You should get independent financial advice before making any financial decisions.

Use the pension loan calculator to see how interest will accrue on your loan if you apply for one.

Example of loan balance calculation

George gets his first fortnightly loan payment of \$750 from the Pension Loans Scheme. Interest accrues straight away. We charge interest on this again every 14 days.

At the end of the first fortnight, George’s loan balance is \$751.29. George then gets another \$750 loan payment. We charge interest on the total loan balance, including interest charged on previous loan payments.

At the end of the second fortnight, George’s outstanding loan balance is a total of all of these. His:

• first loan payment plus interest, which totals \$751.29
• second loan payment, which is \$750
• interest on the balance of \$1,501.29, which is \$2.59.

That makes his new outstanding loan balance \$1,503.88.

At the end of the third fortnight, George gets another \$750 loan payment. We charge interest on his outstanding loan balance. This means George's outstanding loan balance is now \$2,257.78. That’s a total of both his:

• outstanding loan balance of \$1,503.88 plus the third payment of \$750, which totals \$2,253.88
• interest on the loan balance, which is \$3.90.

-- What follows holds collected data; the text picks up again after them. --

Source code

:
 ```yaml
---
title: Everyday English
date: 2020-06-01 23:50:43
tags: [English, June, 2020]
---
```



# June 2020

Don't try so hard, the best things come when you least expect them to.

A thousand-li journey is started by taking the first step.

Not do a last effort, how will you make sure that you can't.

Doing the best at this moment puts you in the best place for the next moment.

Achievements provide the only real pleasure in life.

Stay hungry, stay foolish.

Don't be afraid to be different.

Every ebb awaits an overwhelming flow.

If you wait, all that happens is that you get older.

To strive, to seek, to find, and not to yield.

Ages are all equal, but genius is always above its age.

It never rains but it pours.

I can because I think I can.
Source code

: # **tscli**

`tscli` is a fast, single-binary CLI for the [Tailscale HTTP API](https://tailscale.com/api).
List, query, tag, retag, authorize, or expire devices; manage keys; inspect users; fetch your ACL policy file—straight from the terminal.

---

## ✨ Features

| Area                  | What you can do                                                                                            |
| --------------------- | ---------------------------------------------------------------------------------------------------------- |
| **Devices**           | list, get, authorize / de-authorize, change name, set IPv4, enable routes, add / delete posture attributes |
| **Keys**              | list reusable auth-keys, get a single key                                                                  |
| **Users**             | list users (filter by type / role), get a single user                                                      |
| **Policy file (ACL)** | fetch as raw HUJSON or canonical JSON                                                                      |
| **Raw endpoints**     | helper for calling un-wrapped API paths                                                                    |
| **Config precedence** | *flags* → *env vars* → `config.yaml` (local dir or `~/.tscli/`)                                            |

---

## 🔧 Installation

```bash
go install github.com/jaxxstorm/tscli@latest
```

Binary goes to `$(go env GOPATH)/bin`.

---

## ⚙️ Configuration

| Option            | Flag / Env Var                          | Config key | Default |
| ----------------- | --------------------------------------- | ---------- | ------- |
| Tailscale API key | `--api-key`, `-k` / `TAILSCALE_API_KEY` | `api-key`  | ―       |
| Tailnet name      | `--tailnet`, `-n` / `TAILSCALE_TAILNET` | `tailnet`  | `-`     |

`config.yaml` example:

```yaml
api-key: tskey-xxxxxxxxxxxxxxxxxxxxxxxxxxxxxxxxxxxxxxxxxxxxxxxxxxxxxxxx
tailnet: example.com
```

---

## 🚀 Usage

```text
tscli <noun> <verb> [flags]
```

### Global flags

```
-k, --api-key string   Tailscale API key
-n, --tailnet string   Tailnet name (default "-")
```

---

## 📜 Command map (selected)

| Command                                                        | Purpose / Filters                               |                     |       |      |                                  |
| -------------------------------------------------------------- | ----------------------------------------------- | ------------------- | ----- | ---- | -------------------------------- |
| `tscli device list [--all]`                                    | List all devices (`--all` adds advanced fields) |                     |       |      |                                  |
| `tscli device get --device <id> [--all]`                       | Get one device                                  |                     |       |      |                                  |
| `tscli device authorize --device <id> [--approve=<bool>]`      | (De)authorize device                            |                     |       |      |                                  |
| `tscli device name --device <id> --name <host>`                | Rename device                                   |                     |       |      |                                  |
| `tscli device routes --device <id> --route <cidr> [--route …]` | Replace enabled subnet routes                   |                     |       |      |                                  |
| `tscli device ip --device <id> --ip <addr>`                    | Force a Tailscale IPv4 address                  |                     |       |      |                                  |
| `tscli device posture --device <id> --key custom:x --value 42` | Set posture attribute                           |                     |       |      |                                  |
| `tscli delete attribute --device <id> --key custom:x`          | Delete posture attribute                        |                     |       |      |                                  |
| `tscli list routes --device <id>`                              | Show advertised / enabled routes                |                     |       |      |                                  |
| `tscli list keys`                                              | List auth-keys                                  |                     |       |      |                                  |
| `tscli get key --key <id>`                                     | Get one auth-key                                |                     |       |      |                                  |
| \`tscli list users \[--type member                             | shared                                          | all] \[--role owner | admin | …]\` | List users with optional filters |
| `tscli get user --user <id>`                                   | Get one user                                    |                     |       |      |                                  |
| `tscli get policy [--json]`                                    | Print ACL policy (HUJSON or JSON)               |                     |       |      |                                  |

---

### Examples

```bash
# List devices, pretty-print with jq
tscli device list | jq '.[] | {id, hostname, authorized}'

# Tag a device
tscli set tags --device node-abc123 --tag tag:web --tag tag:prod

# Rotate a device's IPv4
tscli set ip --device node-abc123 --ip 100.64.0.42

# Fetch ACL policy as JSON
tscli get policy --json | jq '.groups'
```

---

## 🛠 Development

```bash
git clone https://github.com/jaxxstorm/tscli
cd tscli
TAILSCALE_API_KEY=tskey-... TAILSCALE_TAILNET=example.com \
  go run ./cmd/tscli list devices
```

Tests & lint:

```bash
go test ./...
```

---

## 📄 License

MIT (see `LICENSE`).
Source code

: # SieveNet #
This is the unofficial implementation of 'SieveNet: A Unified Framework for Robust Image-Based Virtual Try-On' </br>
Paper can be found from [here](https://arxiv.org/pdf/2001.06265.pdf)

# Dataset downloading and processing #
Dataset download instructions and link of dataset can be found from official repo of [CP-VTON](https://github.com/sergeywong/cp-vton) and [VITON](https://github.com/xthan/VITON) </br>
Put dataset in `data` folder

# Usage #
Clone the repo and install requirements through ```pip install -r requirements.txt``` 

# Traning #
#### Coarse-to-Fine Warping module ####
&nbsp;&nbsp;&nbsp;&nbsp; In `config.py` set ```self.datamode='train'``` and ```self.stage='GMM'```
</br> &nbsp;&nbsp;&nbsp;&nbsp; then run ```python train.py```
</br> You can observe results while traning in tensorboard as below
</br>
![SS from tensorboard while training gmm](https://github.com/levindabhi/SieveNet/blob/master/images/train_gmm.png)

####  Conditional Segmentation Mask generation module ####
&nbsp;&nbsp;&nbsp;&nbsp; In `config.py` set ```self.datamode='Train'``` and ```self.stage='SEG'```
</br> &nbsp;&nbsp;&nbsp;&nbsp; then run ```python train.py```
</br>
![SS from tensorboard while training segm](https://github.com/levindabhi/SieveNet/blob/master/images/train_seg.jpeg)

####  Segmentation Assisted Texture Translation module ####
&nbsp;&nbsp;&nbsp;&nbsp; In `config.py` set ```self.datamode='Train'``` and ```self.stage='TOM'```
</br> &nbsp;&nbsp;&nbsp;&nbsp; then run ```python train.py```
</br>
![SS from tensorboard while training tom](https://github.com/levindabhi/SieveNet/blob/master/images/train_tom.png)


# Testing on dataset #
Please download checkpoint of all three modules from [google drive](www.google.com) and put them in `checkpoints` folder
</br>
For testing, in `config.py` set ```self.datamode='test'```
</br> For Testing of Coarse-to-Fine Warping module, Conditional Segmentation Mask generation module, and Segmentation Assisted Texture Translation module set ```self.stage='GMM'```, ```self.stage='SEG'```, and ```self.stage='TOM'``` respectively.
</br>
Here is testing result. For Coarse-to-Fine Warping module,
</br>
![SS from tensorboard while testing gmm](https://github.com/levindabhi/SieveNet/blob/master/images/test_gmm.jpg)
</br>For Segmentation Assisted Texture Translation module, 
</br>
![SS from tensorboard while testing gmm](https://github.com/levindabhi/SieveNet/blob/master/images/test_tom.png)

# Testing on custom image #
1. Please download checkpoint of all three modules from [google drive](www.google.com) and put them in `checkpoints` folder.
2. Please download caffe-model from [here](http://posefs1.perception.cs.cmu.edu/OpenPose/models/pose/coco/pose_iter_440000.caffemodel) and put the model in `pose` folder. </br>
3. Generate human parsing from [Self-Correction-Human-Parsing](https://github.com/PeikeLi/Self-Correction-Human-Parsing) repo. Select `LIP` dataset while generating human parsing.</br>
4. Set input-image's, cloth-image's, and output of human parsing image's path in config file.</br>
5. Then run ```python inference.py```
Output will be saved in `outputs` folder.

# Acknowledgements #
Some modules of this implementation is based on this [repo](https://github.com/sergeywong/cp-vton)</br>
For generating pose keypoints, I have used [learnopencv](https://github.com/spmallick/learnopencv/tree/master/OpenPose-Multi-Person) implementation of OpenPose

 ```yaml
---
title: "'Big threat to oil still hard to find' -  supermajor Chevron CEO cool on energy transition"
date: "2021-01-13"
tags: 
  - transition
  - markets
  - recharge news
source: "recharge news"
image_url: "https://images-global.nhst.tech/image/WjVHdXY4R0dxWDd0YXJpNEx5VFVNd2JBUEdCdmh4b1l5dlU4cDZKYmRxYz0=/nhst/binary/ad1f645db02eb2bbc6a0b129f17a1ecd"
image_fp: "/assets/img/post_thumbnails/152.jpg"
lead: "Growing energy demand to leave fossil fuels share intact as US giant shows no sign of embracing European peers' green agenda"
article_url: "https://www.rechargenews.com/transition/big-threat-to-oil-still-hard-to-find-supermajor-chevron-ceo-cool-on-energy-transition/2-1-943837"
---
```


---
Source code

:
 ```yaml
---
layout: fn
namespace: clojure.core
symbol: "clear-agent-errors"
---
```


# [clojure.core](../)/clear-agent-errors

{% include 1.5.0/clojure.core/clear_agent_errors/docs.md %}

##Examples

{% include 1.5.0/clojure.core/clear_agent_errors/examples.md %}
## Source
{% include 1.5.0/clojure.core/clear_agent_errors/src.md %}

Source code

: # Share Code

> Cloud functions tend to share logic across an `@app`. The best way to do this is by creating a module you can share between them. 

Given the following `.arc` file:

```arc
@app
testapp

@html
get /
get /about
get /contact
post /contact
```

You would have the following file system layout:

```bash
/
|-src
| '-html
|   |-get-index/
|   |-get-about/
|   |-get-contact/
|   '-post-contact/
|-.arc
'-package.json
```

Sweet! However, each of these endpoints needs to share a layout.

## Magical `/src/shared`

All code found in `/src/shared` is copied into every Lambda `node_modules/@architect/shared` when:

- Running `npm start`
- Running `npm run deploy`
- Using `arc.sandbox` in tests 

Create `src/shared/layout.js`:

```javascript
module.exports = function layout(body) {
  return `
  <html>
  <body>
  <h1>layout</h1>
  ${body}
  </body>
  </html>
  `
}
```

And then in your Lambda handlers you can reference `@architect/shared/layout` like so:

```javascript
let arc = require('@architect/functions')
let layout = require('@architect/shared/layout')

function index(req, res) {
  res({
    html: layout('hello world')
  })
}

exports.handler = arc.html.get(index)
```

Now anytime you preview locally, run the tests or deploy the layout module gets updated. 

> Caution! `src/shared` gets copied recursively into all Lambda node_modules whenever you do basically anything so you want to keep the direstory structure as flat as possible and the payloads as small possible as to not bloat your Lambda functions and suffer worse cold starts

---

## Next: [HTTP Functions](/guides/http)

The interest will continue to accrue in this way each fortnight until George pays off his debt. This applies even after he reaches his maximum loan amount and stops getting payments.

This means that George’s loan will increase every fortnight. The longer he takes to pay off the loan, the more he’ll need to pay back.

Examples of compound interest

These examples use the current interest rate of 4.5% and no one is making repayments to their loan.

After 5 years

John gets a loan under the scheme of \$6,500. He chooses to get a loan amount of \$50 each fortnight.

After 5 years, John’s loan balance is \$7,294.89. This includes the compound interest he’s accrued over the 5 years of \$794.89.

After 10 years

Suzie gets a loan under the scheme of \$195,000. She chooses to get a loan amount of \$750 each fortnight.

After 10 years, Suzie’s loan balance is \$246,430.09. This includes the compound interest she’s accrued over the 10 years of \$51,430.09.

After 15 years

Doug gets a loan under the scheme of \$526,500. He chooses to get a loan amount of \$1,350 each fortnight.

After 15 years, John’s loan balance is \$752,352.05. This includes the compound interest he’s accrued over the 15 years of \$225,852.05.